From 1982-85, Namilco was forced to shut down when an authoritarian government banned flour and wheat imports and compelled citizens to consume only locally produced goods. However since the new government implemented its economic recovery program in 1988, Namilco has rolled at full throttle, producing the equivalent of 800,000 100-pound bags (36,000 tonnes) of flour per year at its mill in Agricola, which opened in 1969. That includes close to 10 million small packages per year, which accounts for most of the country’s flour.
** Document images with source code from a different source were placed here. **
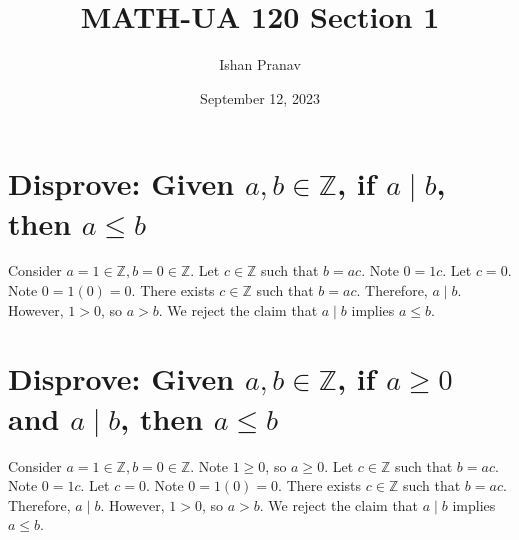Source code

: \documentclass[12pt]{article}
\title{MATH-UA 120 Section 1}
\author{Ishan Pranav}
\date{September 12, 2023}
\begin{document}
\maketitle
\section{Disprove: Given $a,b\in\mathbb{Z}$, if $a \mid b$, then $a\leq b$}
Consider $a=1\in\mathbb{Z},b=0\in\mathbb{Z}$. Let $c\in\mathbb{Z}$ such that $b=ac$. Note $0=1c$. Let $c=0$. Note $0=1(0)=0$. There exists $c\in\mathbb{Z}$ such that $b=ac$. Therefore, $a \mid b$. However, $1>0$, so $a>b$. We reject the claim that $a \mid b$ implies $a\leq b$.
\section{Disprove: Given $a,b\in\mathbb{Z}$, if $a\geq 0$ and $a \mid b$, then $a\leq b$}
Consider $a=1\in\mathbb{Z},b=0\in\mathbb{Z}$. Note $1\geq 0$, so $a\geq 0$. Let $c\in\mathbb{Z}$ such that $b=ac$. Note $0=1c$. Let $c=0$. Note $0=1(0)=0$. There exists $c\in\mathbb{Z}$ such that $b=ac$. Therefore, $a \mid b$. However, $1>0$, so $a>b$. We reject the claim that $a \mid b$ implies $a\leq b$.
\end{document}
In recent years, the mill has modernized and expanded capacity, and the company has ventured into small package sizes and brought out new products. The company has also begun exporting flour and has added an ISO 9001 and quality management program that is improving the performance, quality and qualityconsciousness of its 100 workers, which includes both company and contracted employees. Namilco said it expects to achieve ISO 9001 certification by the end of this year.

When the mill reopened in 1995 after the death of Guyana President Forbes Burnham, Namilco took major steps by then purchasing new roller mills and new electrical panels, increasing milling capacity by 20% and storage capacity by 27%.
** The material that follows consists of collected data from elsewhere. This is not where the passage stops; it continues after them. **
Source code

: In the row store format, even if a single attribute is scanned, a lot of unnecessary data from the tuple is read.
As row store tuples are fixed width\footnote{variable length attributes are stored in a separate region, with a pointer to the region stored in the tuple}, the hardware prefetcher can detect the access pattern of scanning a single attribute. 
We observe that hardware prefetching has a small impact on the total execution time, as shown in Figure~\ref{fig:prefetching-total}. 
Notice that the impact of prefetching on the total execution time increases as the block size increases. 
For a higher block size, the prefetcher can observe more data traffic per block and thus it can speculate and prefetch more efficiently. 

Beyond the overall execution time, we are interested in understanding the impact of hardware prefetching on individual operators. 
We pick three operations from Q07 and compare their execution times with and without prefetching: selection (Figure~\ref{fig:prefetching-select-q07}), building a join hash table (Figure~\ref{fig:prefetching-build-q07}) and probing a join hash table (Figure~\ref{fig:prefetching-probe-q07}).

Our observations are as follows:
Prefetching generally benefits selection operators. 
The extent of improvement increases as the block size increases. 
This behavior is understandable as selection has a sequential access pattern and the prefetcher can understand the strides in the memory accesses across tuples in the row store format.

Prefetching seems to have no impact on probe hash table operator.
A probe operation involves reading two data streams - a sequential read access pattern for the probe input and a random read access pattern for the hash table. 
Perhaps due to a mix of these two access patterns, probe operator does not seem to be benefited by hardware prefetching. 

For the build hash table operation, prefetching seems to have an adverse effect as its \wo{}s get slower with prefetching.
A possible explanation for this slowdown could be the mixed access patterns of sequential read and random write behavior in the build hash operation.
Namilco then began purchasing U.S.-donated wheat from the Guyana government under the PL 480 food aid program for developing countries. However, since 2004, Namilco has bought wheat commercially as Guyana’s economy surpassed the required criteria for the PL 480 program. Today, the company buys U.S. and Canadian wheat through an affiliate of its corporate parent, Shawnee Mission, Kansas, U.S.-based Seaboard Corporation, which transports it in low-draft ships.

Seaboard’s wheat shipments complement its new rice venture in Guyana, called SeaRice Guyana Inc., in which SeaRice buys and exports rice on container ships to the Caribbean and Europe from a mill it owns in partnership with John Fernandes Ltd. and from 10 other mills in Guyana and neighboring Suriname (Dutch Guiana). Dave Dannov, president of Seaboard Overseas and Trading Group, said European consumers prefer the high-quality rice produced by those countries.
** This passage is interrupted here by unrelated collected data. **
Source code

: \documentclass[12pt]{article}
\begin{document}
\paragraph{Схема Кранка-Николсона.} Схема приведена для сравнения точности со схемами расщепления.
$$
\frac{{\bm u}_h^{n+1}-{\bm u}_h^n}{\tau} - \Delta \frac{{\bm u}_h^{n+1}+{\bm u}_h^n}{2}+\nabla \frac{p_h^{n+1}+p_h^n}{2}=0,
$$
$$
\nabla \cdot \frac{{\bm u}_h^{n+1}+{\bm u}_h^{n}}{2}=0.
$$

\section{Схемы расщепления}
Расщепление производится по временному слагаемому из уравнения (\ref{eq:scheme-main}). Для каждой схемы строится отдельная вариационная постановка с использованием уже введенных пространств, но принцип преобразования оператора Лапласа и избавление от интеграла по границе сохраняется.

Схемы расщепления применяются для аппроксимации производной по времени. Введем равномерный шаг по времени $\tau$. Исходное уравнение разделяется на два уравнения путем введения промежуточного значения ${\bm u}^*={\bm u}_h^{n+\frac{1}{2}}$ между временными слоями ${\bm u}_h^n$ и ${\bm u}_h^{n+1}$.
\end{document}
The two commodities — flour and rice — synergize Seaboard’s business presence in Guyana, benefiting both Namilco and SeaRice.

Namilco took a major step in 1999-2000, when it introduced small (1/2-, 1-, 2-, 10, 11.25-kg) package sizes. The company had traditionally supplied flour in only 100-pound (45-kg) bags which lasted one month for most families. Bert Sukhai, Namilco’s managing director, says shop owners repackaged flour from the 100-pound bags and made a good profit by selling 14 ounces to the pound, but sometimes at the expense of hygiene. In recent years, consumers have become more health conscious, grown children have moved to their own homes, and mothers have taken outside jobs, leaving less time to cook. Namilco saw the opportunity for smaller packaging and easy and quick-to-cook flour pre-mixes. Guyanese housewives quickly became aware of the benefits of small packages and convenient pre-mixes.

Aided by advertising and promotion, the public quickly accepted the small packages. Namilco purchased a Colombian Discovery packaging machine, then bought a second and has a third on order. The company today sells 18 products in nine package sizes, whereas 10 years ago it only sold two products in one package size (100-pound bags).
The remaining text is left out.